Reverend Martin Luther King, 1963.

I Have a Dream is one of the most famous speeches ever delivered, although it is not properly a speech, but rather a sermon. It has the characteristic of most famous speeches: a powerful sentence, which in this case is also an anaphora, or a leitmotiv. Hence, it gathers the two ingredients which generally constitute famous speeches: that which made J.F.Kennedy's Ich bin ein Berliner or de Gaulle's Je vous ai compris! famous, and that which immortalised Churchill's We shall fight on the beaches, we shall fight on the landing grounds, we shall fight in the fields and in the streets etc.

It is also famous because it is deeply linked with the period during which it was delivered, in the mid 60's, at a time when the Civil Rights movement was at the top of its activity and when segregation in the Southern states was on the verge of being made unconstitutional.

Yet, the core of its immortality certainly lies in the very grammar of the leitmotiv: people generally say I had a dream, or I always have the same dream; using the simple present for such an utterance was a splendid orator's trick, especially since MLK made it even more striking by adding today at the end of the phrase. It gives an actual permanence to the dream he describes and insists very strongly on the personality of the speaker: that is not a dream you have just the way you have breakfast or a shower or any ordinary dream, but a dream that is part and parcel of yourself.

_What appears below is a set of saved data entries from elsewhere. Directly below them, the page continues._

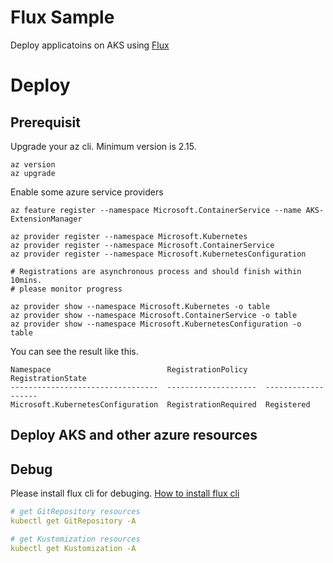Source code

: # Flux Sample

Deploy applicatoins on AKS using [Flux](https://fluxcd.io/)

# Deploy

## Prerequisit

Upgrade your az cli. Minimum version is 2.15.

```shell
az version
az upgrade
```

Enable some azure service providers

```shell
az feature register --namespace Microsoft.ContainerService --name AKS-ExtensionManager

az provider register --namespace Microsoft.Kubernetes
az provider register --namespace Microsoft.ContainerService
az provider register --namespace Microsoft.KubernetesConfiguration

# Registrations are asynchronous process and should finish within 10mins.
# please monitor progress

az provider show --namespace Microsoft.Kubernetes -o table
az provider show --namespace Microsoft.ContainerService -o table
az provider show --namespace Microsoft.KubernetesConfiguration -o table

```

You can see the result like this.

```
Namespace                          RegistrationPolicy    RegistrationState
---------------------------------  --------------------  -------------------
Microsoft.KubernetesConfiguration  RegistrationRequired  Registered
```

## Deploy AKS and other azure resources

## Debug

Please install flux cli for debuging. [How to install flux cli](https://fluxcd.io/docs/cmd/)

```yaml
# get GitRepository resources
kubectl get GitRepository -A

# get Kustomization resources
kubectl get Kustomization -A

```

Martin Luther King was basically a preacher, and his political involvement was strongly marked by his first raison d'être. That speech/sermon demonstrates the dualism which made him a prominent figure of the history of America, a country where religion takes an important place, for better and for worse. Let us not forget that the motto of the USA, which can be read on every dollar bill, is in God We Trust; let us not forget either, that the last words of the newly elected president's oath are so help me God. Those features are the characteristics of the speech: it is at the same time religious and political, and fundamentally American. It is radically different from the position of Malcolm X, a religious man also, since he was a leader of the Black Muslims and a hajji, but a political leader who took as much distance as he could from America, advocating total separation between Blacks and Whites and denouncing the Christian hypocrisy of the WASP's. It is also radically different of course from the positions of the Black Panthers who, in the same period, took a straight political side, with a Marxist background, diametrically opposed to the American creed.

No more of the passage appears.